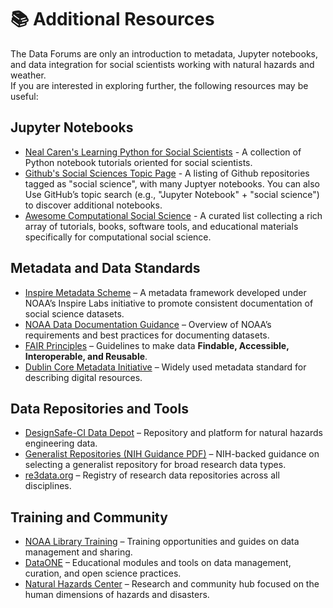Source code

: # 📚 Additional Resources

The Data Forums are only an introduction to metadata, Jupyter notebooks, and data integration for social scientists working with natural hazards and weather.  
If you are interested in exploring further, the following resources may be useful:

## Jupyter Notebooks
- [Neal Caren's Learning Python for Social Scientists](https://nealcaren.github.io/python-tutorials/) - A collection of Python notebook tutorials oriented for social scientists.
- [Github's Social Sciences Topic Page](https://github.com/topics/social-sciences) - A listing of Github repositories tagged as "social science", with many Juptyer notebooks.  You can also Use GitHub’s topic search (e.g., "Jupyter Notebook" + "social science") to discover additional notebooks.
-  [Awesome Computational Social Science](https://github.com/gesiscss/awesome-computational-social-science) - A curated list collecting a rich array of tutorials, books, software tools, and educational materials specifically for computational social science.

## Metadata and Data Standards
- [Inspire Metadata Scheme](https://noaa-oar-wpo-sdii.github.io/inspire-labs/metadata-schema/) – A metadata framework developed under NOAA’s Inspire Labs initiative to promote consistent documentation of social science datasets.  
- [NOAA Data Documentation Guidance](https://data.noaa.gov) – Overview of NOAA’s requirements and best practices for documenting datasets.  
- [FAIR Principles](https://www.go-fair.org/fair-principles/) – Guidelines to make data **Findable, Accessible, Interoperable, and Reusable**.  
- [Dublin Core Metadata Initiative](https://www.dublincore.org/) – Widely used metadata standard for describing digital resources.

## Data Repositories and Tools
- [DesignSafe-CI Data Depot](https://www.designsafe-ci.org/) – Repository and platform for natural hazards engineering data.  
- [Generalist Repositories (NIH Guidance PDF)](https://datascience.nih.gov/sites/default/files/GREI-Webinar-1-Sept-2022-508.pdf) – NIH-backed guidance on selecting a generalist repository for broad research data types.  
- [re3data.org](https://www.re3data.org/) – Registry of research data repositories across all disciplines.  

## Training and Community
- [NOAA Library Training](https://library.noaa.gov/) – Training opportunities and guides on data management and sharing.  
- [DataONE](https://www.dataone.org/education-modules) – Educational modules and tools on data management, curation, and open science practices.  
- [Natural Hazards Center](https://hazards.colorado.edu/) – Research and community hub focused on the human dimensions of hazards and disasters.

(What you are asked to do)
From the line that contains "- [DesignSafe-CI Data" through the final line of the entries above, every line must be reproduced exactly and nothing more.

(Answer section)
- [DesignSafe-CI Data Depot](https://www.designsafe-ci.org/) – Repository and platform for natural hazards engineering data.  
- [Generalist Repositories (NIH Guidance PDF)](https://datascience.nih.gov/sites/default/files/GREI-Webinar-1-Sept-2022-508.pdf) – NIH-backed guidance on selecting a generalist repository for broad research data types.  
- [re3data.org](https://www.re3data.org/) – Registry of research data repositories across all disciplines.  

## Training and Community
- [NOAA Library Training](https://library.noaa.gov/) – Training opportunities and guides on data management and sharing.  
- [DataONE](https://www.dataone.org/education-modules) – Educational modules and tools on data management, curation, and open science practices.  
- [Natural Hazards Center](https://hazards.colorado.edu/) – Research and community hub focused on the human dimensions of hazards and disasters.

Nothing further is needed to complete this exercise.